Tips on buying, storing and cooking fish:

— When buying fresh, stretch out your thumb and first finger. Fresh fish must feel like the pad of flesh in between them, never mushy like the same pad when relaxed. 

— If the fish seller allows you to sniff, it should smell neutral, at most like a sea breeze and, of course, never “fishy.” If the seller won't let your nose near the fish, see if she will fan its aroma toward your schnoz. 

— A whole fish makes for cool cooking, so don't shy away from buying such. Taut skin and scales; bright red, moist gills; shiny clear eyes - all are good signs. 

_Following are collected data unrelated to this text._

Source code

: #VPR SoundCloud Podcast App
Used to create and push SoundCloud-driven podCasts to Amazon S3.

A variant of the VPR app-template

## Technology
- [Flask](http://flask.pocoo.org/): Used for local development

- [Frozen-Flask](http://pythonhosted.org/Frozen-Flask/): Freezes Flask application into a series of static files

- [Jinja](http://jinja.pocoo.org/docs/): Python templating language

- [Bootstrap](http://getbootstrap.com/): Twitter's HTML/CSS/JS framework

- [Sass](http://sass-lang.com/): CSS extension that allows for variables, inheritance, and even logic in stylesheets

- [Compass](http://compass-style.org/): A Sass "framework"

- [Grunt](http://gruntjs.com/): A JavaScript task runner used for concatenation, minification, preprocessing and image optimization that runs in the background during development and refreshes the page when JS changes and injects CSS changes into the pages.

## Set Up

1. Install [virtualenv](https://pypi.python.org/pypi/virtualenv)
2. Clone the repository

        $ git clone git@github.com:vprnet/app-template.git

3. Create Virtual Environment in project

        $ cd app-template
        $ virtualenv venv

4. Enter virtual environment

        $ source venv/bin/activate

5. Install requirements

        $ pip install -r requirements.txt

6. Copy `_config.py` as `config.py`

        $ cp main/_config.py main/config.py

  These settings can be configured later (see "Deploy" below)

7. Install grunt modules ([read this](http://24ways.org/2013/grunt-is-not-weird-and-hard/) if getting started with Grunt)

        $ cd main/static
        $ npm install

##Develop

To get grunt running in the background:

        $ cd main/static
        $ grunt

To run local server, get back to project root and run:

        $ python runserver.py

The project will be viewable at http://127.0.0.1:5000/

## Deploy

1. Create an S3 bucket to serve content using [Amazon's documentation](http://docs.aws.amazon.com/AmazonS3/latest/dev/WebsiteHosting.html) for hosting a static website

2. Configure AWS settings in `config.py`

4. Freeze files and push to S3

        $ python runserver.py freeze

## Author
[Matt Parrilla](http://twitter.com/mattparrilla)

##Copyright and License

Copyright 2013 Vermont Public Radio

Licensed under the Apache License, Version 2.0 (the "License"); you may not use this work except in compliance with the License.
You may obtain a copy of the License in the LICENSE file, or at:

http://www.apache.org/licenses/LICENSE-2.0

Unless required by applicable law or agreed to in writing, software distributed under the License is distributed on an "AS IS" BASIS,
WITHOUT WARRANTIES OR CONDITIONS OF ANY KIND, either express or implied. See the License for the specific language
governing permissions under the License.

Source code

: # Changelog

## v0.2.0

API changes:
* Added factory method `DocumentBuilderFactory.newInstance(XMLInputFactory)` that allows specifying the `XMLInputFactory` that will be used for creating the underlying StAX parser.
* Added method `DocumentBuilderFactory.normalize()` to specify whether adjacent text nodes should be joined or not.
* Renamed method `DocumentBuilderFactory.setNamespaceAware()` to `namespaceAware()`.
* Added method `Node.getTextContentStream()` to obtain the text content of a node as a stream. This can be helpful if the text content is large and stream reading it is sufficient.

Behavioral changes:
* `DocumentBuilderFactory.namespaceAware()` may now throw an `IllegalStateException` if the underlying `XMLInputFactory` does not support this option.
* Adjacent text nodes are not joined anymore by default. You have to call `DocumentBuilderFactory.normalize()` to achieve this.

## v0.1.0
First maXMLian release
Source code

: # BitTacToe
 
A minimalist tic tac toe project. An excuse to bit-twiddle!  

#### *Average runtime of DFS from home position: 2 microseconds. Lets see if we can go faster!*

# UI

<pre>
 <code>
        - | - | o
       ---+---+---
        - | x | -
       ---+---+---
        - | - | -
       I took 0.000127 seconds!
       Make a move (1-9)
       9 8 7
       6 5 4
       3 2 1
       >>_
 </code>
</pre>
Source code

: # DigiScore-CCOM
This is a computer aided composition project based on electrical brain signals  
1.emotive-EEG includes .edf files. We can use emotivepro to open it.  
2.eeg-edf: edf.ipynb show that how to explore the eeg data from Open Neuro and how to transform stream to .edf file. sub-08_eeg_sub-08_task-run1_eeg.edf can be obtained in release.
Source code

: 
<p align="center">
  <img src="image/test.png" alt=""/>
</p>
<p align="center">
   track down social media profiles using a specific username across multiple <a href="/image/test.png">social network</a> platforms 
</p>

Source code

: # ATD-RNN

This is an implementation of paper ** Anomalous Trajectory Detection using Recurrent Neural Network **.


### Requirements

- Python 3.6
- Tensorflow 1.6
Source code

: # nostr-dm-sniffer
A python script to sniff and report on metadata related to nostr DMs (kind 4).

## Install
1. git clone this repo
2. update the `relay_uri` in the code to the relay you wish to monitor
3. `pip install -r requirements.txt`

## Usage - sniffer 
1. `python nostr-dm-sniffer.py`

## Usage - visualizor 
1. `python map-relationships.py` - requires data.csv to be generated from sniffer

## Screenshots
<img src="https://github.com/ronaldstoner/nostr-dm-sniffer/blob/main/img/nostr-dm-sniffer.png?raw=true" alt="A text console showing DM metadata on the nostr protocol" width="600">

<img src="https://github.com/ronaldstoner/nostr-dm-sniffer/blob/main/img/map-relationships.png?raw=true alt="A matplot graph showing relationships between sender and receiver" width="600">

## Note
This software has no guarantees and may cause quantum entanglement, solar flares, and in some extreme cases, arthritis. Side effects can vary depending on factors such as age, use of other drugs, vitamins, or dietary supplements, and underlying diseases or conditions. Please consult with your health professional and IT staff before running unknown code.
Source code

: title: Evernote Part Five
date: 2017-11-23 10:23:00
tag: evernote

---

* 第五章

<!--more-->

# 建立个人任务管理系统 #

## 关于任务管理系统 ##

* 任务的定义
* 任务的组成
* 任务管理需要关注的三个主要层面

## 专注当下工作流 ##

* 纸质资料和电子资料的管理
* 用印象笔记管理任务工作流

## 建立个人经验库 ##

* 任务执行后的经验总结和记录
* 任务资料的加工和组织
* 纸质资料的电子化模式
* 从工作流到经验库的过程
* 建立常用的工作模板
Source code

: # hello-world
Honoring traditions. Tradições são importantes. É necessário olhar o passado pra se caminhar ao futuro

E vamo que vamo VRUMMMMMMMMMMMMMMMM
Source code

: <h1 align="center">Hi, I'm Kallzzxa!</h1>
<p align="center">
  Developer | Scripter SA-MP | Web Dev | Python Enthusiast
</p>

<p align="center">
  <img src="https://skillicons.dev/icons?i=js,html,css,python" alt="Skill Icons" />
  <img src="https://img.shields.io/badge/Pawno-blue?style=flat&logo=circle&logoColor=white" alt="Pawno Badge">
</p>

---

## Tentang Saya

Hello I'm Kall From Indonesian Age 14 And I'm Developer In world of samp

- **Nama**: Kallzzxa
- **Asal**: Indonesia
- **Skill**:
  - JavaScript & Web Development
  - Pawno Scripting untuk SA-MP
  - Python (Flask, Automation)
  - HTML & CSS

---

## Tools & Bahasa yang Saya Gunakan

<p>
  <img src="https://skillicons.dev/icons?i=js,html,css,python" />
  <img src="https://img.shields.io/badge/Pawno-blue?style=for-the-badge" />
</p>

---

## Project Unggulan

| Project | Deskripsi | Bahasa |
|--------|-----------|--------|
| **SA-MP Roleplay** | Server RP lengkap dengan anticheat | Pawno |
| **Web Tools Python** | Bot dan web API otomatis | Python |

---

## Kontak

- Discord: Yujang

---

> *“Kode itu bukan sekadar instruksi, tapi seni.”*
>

— It’s risky to refrigerate fish for more than a day after you buy it. After the trip to the store, keep it in a closed plastic bag set atop a bowl of smashed ice. Use the back of the lowest shelf above the bottom bins, the coldest place in the icebox.

— Keep on the skin of more delicate types of fresh fish (sole, flounder, halibut) and also salmon. The skin not only helps hold the fish together when eventually cooking it, but also adds flavor. (Score skin lightly with a very sharp knife or razor blade when cooking to prevent curling under the heat.)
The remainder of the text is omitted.